Posted on Wednesday 2 November 2005
Color me underwhelmed by the tax reform commission’s recommendations. I guess it’s a start, though I doubt a lot of them will ever survive the political process. It basically looks like they’re just fiddling with deductions here and there. Some of the ones that are sure to be the most unpopular actually make pretty good sense:
- Limiting the Interest Deduction for Mortgages: In theory, it sounds nice: giving hard-working people the chance to own their own home. In practice, it results in renters, who tend to be lower income, subsidizing owners, who tend to be higher income. Plus, the fact that it’s only on interest gives incentives for speculative, unsound behavior (e.g., interest-only mortgages)

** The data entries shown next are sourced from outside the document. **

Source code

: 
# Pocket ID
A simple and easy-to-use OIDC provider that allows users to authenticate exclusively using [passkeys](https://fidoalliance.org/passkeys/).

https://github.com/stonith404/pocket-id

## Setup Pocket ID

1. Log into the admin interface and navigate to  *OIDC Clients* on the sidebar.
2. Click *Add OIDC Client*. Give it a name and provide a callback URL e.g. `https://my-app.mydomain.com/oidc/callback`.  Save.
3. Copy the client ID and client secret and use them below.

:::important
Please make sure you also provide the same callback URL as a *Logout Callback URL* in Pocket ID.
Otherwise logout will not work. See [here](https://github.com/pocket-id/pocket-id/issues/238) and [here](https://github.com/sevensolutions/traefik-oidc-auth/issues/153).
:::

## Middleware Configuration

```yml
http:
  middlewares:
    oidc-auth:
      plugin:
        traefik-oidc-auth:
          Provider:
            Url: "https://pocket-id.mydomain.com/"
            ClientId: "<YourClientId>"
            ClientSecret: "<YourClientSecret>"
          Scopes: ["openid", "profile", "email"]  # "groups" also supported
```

- Limiting the Health Care Deduction: The fact that the government has to pay a lot for health care, but doesn’t reap the benefits of an increased revenue stream that comes from rising costs is definitely a problem. Probably a drop in the bucket considering the bigger health care problem, but a positive step, nonetheless. Here’s an interesting perspective on America’s health care woes by Milton Friedman that mentions this as one of the steps.

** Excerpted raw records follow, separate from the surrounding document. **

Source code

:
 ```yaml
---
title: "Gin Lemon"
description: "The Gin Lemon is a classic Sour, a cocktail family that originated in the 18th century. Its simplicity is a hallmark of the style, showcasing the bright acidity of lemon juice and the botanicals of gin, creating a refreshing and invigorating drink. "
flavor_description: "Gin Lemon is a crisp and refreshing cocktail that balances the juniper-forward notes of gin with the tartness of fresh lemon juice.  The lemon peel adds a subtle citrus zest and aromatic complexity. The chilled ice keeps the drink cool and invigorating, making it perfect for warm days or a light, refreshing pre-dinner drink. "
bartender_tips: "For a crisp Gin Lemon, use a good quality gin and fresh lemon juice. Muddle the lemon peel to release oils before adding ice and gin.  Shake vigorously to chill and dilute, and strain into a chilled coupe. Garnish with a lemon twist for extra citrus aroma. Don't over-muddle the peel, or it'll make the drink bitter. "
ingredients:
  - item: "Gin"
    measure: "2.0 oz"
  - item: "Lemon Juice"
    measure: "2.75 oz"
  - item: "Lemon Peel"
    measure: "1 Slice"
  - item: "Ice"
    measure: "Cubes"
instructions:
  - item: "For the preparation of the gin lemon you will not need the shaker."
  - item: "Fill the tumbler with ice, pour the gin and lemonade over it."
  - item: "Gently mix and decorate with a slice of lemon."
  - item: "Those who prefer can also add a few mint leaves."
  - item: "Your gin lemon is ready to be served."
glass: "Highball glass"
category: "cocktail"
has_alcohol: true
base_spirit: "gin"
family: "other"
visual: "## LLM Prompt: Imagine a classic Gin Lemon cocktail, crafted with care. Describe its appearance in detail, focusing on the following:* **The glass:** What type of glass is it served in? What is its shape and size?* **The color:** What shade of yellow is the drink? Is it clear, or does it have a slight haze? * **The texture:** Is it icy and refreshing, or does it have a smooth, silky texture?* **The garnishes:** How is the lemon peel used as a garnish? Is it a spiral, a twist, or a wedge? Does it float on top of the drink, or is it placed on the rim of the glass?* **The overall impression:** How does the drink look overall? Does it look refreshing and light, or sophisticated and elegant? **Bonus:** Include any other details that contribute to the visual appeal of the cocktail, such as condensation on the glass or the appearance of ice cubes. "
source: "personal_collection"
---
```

- Removing Deductions for Local and State Taxes: It’s kind of silly to force communities which choose lower taxes to subsidize communities which choose higher taxes. Those decisions should be made without this transfer by the federal government as a factor.
Update: In reading Dan’s comment, I realized that, in my haste, I wasn’t as clear as I could have been. I am by no means referring to the tax system as a whole. People spend lifetimes trying to quantify the results of such a large system. Rather, I was looking only at the direct effect of each said deduction.
For concreteness, consider this example that illustrates how the mortgage interest deduction is used as a subsidy. Let’s abstract away the complexity and look at two families. Both families make $50,000 in income per year. Family A rents as they are just starting out. Family B is just starting out as well, but has received a $20,000 tax-free windfall (I’m not very familiar with tax exemption methods, so let’s just say they use Andy Dufresne’s suggestion from The Shawshank Redemption and use a gift exemption). With this extra money, Family B has purchased a house.
Now, let’s say that the government needs to raise $10,000 in revenue for the year from a flat income tax and, for simplicity, Family A and Family B represent their entire tax base. Now, look at two taxing methods. In the first, there is no deduction for mortgage interest. Thus, from an income taxing perspective, the obvious solution is to set the tax rate at 10% since there is $100,000 total of taxable income. Both Family A and Family B pay $5,000 and the revenue has been raised.
Now, let’s look at a second taxing method, still with a flat income tax, but now a deduction is allowed for mortgage interest. Let’s say that Family B’s mortgage interest for the year was $10,000. Obviously, Family A doesn’t have any mortgage interest since they are renting. Thus, Family B’s taxed income is now $40,000 after the deduction. In this case, the tax rate must be set to 11.1% to raise the desired revenue since the total taxable income is now only $90,000.
Thus, Family A pays ($50,000 * 0.111) = $5,556 and Family B pays ($40,000 * 0.111) = $4,444. The net effect is that Family A pays $556 extra to subsidize Family B owning a house.
Tags: News and Politics, tax-deductions, tax-reform



I’m not sure how lower income is defined in this context, but implying that citizens with lower incomes subsidize those with higher incomes isn’t right. Something on the order of 35% of the taxpayers in this country had zero net tax liability last year. The poor aren’t subsidizing anyone.